→ **Problem details**
Once you have read the entries, please say how many lines hold the string "This", giving the number only.

→ **Records for the exercise**
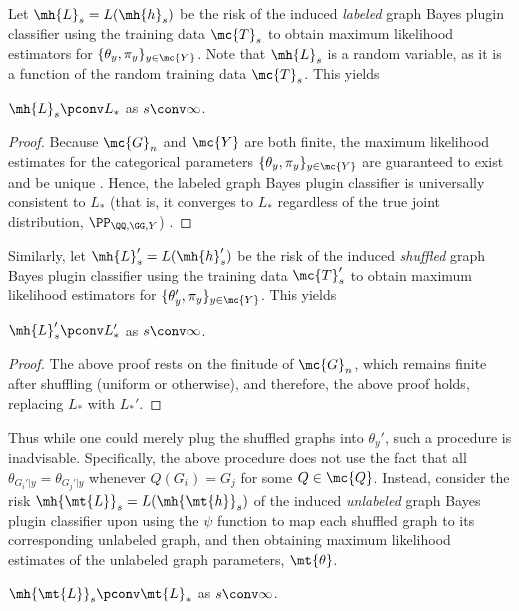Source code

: \documentclass[10pt,journal,cspaper,compsoc]{IEEEtran}
\begin{document}
Let $\mh{L}_s=L(\mh{h}_s)$ be the risk of the induced \emph{labeled} graph Bayes plugin classifier using the training data $\mc{T}_s$ to obtain maximum likelihood estimators for $\{\theta_y,\pi_y\}_{y \in \mc{Y}}$. Note that $\mh{L}_s$ is a random variable, as it is a function of the random training data $\mc{T}_s$. This yields
\begin{thm} \label{thm:4}
	$\mh{L}_s \pconv L_*$ as $s \conv \infty$.
\end{thm}
\begin{proof}
Because ${\mc{G}}_n$ and $\mc{Y}$ are both finite, the maximum likelihood estimates for the categorical parameters $\{\theta_y,\pi_y\}_{y \in \mc{Y}}$ are guaranteed to exist and be unique \cite{Devroye1996}.  Hence, the labeled graph Bayes plugin classifier is universally consistent to ${L}_*$ (that is, it converges to ${L}_*$ regardless of the true joint distribution, $\PP_{\QQ, \GG ,Y}$) \cite{Devroye1996}. 
\end{proof}

Similarly, let $\mh{L}_s'=L(\mh{h}_s')$ be the risk of the induced \emph{shuffled} graph Bayes plugin classifier using the training data $\mc{T}_s'$ to obtain maximum likelihood estimators for $\{\theta_y',\pi_y\}_{y \in \mc{Y}}$.  This yields
\begin{coro} \label{cor:Sh_Plug}
	$\mh{L}_s' \pconv L_*'$ as $s \conv \infty$.
\end{coro}
\begin{proof}
	The above proof rests on the finitude of $\mc{G}_n$, which remains finite after shuffling (uniform or otherwise), and therefore, the above proof holds, replacing $L_*$ with $L_*'$.
\end{proof}



Thus while one could merely plug the shuffled graphs into $\theta_y'$, such a procedure is inadvisable.  Specifically, the above procedure does not  use the fact that all $\theta_{G_i'|y} = \theta_{G_j'|y}$ whenever $Q(G_i)=G_j$ for some $Q \in \mc{Q}$.  Instead, consider the risk $\mh{\mt{L}}_s=L(\mh{\mt{h}}_s)$ of the induced \emph{unlabeled} graph Bayes plugin classifier upon using the $\psi$ function to map each shuffled graph to its corresponding unlabeled graph, and then obtaining maximum likelihood estimates of the unlabeled graph parameters, $\mt{\theta}$.  
\begin{coro} \label{cor:Un_Plug}
	$\mh{\mt{L}}_s \pconv \mt{L}_*$ as $s \conv \infty$.
\end{coro}
\end{document}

→ **Response box**
2